• WORK TASK
Could you restate the entries below word for word?

• GIVEN ENTRIES
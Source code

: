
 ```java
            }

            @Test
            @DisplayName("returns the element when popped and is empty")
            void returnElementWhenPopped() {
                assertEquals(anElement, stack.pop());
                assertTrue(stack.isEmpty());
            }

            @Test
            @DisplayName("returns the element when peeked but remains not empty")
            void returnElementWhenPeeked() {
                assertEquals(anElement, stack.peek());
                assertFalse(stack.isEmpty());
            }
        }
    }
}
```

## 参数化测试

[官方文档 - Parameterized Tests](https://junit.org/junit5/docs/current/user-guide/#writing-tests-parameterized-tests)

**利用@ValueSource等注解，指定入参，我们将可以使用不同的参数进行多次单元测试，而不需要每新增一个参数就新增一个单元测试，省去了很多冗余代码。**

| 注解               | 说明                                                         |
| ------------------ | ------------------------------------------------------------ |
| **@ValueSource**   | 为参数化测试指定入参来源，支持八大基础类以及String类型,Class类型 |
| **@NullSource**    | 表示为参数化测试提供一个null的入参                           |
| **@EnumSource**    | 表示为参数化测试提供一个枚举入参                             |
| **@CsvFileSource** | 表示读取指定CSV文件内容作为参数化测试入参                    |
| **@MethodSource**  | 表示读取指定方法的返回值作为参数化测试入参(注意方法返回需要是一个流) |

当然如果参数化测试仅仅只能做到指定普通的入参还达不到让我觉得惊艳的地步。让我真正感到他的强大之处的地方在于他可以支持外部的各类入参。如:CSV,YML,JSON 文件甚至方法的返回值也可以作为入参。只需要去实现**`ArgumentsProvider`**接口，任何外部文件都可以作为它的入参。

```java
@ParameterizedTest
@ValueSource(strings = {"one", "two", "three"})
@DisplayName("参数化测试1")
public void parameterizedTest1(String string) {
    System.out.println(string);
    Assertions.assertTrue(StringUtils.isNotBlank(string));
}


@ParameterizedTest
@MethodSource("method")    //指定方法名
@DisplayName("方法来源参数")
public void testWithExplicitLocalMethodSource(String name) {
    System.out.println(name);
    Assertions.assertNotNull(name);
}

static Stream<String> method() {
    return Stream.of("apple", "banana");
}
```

• RESULT OF THIS TASK
Source code

:
 ```java
            }

            @Test
            @DisplayName("returns the element when popped and is empty")
            void returnElementWhenPopped() {
                assertEquals(anElement, stack.pop());
                assertTrue(stack.isEmpty());
            }

            @Test
            @DisplayName("returns the element when peeked but remains not empty")
            void returnElementWhenPeeked() {
                assertEquals(anElement, stack.peek());
                assertFalse(stack.isEmpty());
            }
        }
    }
}
```

## 参数化测试

[官方文档 - Parameterized Tests](https://junit.org/junit5/docs/current/user-guide/#writing-tests-parameterized-tests)

**利用@ValueSource等注解，指定入参，我们将可以使用不同的参数进行多次单元测试，而不需要每新增一个参数就新增一个单元测试，省去了很多冗余代码。**

| 注解               | 说明                                                         |
| ------------------ | ------------------------------------------------------------ |
| **@ValueSource**   | 为参数化测试指定入参来源，支持八大基础类以及String类型,Class类型 |
| **@NullSource**    | 表示为参数化测试提供一个null的入参                           |
| **@EnumSource**    | 表示为参数化测试提供一个枚举入参                             |
| **@CsvFileSource** | 表示读取指定CSV文件内容作为参数化测试入参                    |
| **@MethodSource**  | 表示读取指定方法的返回值作为参数化测试入参(注意方法返回需要是一个流) |

当然如果参数化测试仅仅只能做到指定普通的入参还达不到让我觉得惊艳的地步。让我真正感到他的强大之处的地方在于他可以支持外部的各类入参。如:CSV,YML,JSON 文件甚至方法的返回值也可以作为入参。只需要去实现**`ArgumentsProvider`**接口，任何外部文件都可以作为它的入参。

```java
@ParameterizedTest
@ValueSource(strings = {"one", "two", "three"})
@DisplayName("参数化测试1")
public void parameterizedTest1(String string) {
    System.out.println(string);
    Assertions.assertTrue(StringUtils.isNotBlank(string));
}


@ParameterizedTest
@MethodSource("method")    //指定方法名
@DisplayName("方法来源参数")
public void testWithExplicitLocalMethodSource(String name) {
    System.out.println(name);
    Assertions.assertNotNull(name);
}

static Stream<String> method() {
    return Stream.of("apple", "banana");
}
```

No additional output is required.